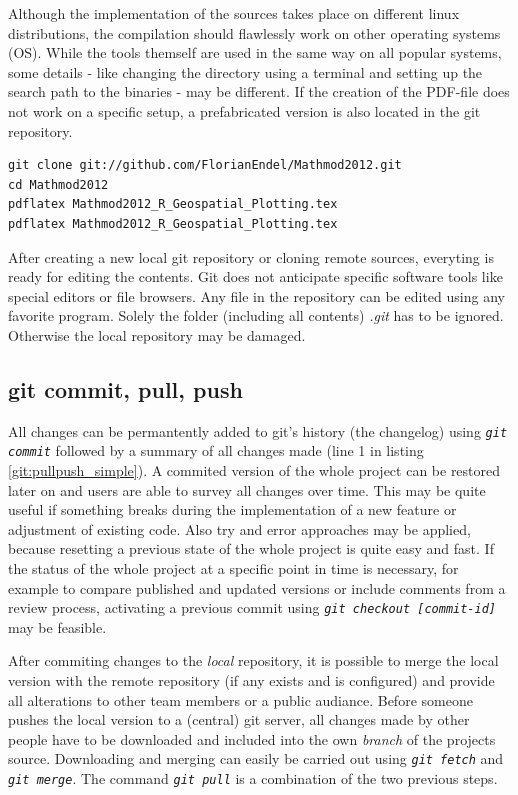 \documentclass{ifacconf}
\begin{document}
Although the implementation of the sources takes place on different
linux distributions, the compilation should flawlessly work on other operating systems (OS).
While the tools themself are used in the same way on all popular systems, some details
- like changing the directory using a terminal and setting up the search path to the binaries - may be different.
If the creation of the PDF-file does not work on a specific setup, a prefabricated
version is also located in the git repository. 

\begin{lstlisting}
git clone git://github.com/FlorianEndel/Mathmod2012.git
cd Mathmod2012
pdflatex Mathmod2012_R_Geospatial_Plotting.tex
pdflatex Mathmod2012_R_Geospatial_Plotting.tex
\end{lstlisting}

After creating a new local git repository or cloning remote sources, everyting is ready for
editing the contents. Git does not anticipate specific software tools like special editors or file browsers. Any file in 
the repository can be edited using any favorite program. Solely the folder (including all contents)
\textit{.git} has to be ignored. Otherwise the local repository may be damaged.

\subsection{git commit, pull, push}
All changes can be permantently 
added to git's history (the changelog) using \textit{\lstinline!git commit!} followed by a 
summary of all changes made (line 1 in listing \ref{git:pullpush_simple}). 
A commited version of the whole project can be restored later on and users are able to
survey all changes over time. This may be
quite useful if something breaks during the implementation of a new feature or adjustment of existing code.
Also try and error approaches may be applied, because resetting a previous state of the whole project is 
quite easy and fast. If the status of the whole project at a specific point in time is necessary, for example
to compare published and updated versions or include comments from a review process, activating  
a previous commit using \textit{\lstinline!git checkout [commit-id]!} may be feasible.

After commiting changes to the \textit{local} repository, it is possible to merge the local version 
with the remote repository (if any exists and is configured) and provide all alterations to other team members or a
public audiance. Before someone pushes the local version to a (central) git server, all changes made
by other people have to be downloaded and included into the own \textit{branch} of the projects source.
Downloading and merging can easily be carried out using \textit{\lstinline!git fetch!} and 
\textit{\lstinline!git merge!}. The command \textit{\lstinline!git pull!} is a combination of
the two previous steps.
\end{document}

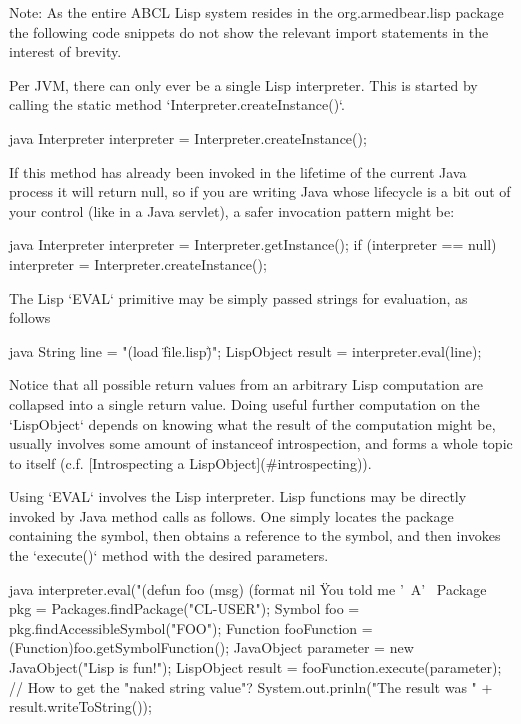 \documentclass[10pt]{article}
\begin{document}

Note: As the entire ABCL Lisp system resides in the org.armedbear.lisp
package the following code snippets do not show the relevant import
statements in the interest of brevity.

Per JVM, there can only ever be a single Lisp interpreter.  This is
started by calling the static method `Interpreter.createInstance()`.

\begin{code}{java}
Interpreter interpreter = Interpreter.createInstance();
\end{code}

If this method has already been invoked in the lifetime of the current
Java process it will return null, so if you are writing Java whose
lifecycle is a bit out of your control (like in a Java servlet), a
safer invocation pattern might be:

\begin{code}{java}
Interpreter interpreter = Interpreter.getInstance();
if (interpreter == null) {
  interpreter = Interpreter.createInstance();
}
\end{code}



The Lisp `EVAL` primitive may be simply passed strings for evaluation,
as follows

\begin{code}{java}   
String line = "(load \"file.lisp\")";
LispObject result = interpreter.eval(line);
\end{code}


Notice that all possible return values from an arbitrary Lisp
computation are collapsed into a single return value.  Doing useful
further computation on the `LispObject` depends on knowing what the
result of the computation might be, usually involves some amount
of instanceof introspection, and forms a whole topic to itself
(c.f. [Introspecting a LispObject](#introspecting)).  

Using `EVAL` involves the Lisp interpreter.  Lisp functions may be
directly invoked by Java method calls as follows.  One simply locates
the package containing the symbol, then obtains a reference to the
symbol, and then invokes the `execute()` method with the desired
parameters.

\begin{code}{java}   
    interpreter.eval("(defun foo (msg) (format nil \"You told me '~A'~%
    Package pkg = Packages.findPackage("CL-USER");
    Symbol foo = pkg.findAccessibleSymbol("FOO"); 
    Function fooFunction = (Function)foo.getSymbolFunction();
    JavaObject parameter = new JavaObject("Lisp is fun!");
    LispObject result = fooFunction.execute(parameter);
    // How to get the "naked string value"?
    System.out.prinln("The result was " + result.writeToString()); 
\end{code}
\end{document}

++++++++

• [Task to complete]:
Pictures are to be left out while the lines from the beginning of the records through the line with "public audiance. Before" are copied word for word.

• [The answer]:
 \documentclass{ifacconf}
\begin{document}
Although the implementation of the sources takes place on different
linux distributions, the compilation should flawlessly work on other operating systems (OS).
While the tools themself are used in the same way on all popular systems, some details
- like changing the directory using a terminal and setting up the search path to the binaries - may be different.
If the creation of the PDF-file does not work on a specific setup, a prefabricated
version is also located in the git repository. 

\begin{lstlisting}
git clone git://github.com/FlorianEndel/Mathmod2012.git
cd Mathmod2012
pdflatex Mathmod2012_R_Geospatial_Plotting.tex
pdflatex Mathmod2012_R_Geospatial_Plotting.tex
\end{lstlisting}

After creating a new local git repository or cloning remote sources, everyting is ready for
editing the contents. Git does not anticipate specific software tools like special editors or file browsers. Any file in 
the repository can be edited using any favorite program. Solely the folder (including all contents)
\textit{.git} has to be ignored. Otherwise the local repository may be damaged.

\subsection{git commit, pull, push}
All changes can be permantently 
added to git's history (the changelog) using \textit{\lstinline!git commit!} followed by a 
summary of all changes made (line 1 in listing \ref{git:pullpush_simple}). 
A commited version of the whole project can be restored later on and users are able to
survey all changes over time. This may be
quite useful if something breaks during the implementation of a new feature or adjustment of existing code.
Also try and error approaches may be applied, because resetting a previous state of the whole project is 
quite easy and fast. If the status of the whole project at a specific point in time is necessary, for example
to compare published and updated versions or include comments from a review process, activating  
a previous commit using \textit{\lstinline!git checkout [commit-id]!} may be feasible.

After commiting changes to the \textit{local} repository, it is possible to merge the local version 
with the remote repository (if any exists and is configured) and provide all alterations to other team members or a
public audiance. Before someone pushes the local version to a (central) git server, all changes made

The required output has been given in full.